Le Premier ministre Benjamin Netanyahu et le chef de file de HaBayit HaYehudi, Naftali Bennett, se sont engagés dans un bras de fer, mardi soir. Bennett exige un rôle plus important pour son parti dans la prochaine coalition et Netanyahu a l’obligation d’annoncer au président, au plus tard à 23h59 mercredi, qu’il a formé une coalition majoritaire.

Bennett aurait exigé le portefeuille des Affaires étrangères ou celui de la Défense, et le poste de ministre de la Justice pour sa collègue Ayelet Shaked ainsi qu’un autre poste ministériel important pour Uri Ariel.

Les informations qui filtrent à travers les médias révèlent que Bennett aurait « mis son téléphone portable en mode avion » et refuse de revoir ses demandes, tandis que les sources du Likud ont indiqué que Netanyahu était réticent à accéder à ses demandes.

Les sources du Likud ont révélé à la Deuxième chaîne que « la droite ne pardonnera jamais » à Bennett s’il empêche la formation de la coalition de Netanyahu.
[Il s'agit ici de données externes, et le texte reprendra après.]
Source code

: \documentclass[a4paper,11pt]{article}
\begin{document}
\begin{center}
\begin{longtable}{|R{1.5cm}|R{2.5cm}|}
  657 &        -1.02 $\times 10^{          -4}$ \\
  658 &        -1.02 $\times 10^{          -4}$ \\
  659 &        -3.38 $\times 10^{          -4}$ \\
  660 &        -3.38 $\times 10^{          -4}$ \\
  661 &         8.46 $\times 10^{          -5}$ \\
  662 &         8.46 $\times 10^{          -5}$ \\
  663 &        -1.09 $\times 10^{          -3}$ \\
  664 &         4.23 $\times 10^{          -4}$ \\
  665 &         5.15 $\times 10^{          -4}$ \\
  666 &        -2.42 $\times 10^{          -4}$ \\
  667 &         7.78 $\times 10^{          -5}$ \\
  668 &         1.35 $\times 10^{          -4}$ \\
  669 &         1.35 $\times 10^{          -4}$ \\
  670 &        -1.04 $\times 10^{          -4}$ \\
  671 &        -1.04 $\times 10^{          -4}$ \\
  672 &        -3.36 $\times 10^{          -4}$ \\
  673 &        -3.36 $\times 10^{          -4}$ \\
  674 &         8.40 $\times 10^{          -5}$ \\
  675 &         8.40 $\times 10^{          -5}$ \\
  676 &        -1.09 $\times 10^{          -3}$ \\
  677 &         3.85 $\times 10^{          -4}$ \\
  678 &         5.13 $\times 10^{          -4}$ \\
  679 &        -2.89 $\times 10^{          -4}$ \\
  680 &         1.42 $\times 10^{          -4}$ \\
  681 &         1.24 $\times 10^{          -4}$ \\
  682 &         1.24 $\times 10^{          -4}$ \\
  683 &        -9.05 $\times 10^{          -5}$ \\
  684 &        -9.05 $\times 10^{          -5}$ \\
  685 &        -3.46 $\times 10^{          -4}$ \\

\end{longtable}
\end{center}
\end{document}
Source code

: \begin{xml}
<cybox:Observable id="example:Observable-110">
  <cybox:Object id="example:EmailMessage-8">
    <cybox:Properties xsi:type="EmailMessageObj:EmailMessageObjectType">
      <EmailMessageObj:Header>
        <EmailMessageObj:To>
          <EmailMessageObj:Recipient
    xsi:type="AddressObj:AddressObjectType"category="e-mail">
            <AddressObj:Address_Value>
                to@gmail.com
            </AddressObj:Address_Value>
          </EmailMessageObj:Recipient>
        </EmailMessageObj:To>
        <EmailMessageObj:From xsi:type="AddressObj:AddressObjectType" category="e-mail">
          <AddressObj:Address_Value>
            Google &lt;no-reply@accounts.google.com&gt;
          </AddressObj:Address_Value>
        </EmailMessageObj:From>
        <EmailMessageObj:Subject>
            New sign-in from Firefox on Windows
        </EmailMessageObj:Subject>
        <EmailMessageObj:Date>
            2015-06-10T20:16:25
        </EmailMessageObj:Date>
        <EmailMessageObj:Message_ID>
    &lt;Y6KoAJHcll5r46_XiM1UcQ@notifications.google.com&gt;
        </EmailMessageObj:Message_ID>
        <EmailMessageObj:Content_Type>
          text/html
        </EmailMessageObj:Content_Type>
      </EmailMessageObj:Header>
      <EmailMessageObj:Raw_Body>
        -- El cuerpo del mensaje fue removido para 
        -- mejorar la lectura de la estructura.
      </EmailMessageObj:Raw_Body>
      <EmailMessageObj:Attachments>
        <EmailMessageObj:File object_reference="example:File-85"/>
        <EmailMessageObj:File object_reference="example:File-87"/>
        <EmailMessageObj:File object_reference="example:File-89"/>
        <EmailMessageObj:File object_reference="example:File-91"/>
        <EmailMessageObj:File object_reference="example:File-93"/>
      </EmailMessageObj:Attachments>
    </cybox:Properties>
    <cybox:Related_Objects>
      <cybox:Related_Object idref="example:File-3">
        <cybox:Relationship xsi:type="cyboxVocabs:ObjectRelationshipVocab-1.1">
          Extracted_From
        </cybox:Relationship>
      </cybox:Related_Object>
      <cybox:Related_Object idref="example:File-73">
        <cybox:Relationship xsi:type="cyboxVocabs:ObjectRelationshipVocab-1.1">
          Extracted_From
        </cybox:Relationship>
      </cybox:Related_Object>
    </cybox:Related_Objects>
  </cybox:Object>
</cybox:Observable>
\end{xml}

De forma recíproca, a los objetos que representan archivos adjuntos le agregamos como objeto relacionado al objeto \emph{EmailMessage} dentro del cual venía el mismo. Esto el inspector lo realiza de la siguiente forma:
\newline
La demande du ministère de la Justice pour Shaked a été refusée.

Mais avec peu de temps et pas d’autres options, il semblerait que le Premier ministre n’a d’autres choix que de trouver un terrain d’entente avec le parti orthodoxe-nationaliste de Bennett.

Selon la loi électorale, Netanyahu doit dire au président Reuven Rivlin avant minuit, mercredi, qu’il a réussi à former une coalition, mais il a jusqu’à mercredi prochain pour le faire assermenter par la Knesset, ce qui lui laisse une certaine marge de manœuvre au-delà du délai ostensible de mercredi minuit.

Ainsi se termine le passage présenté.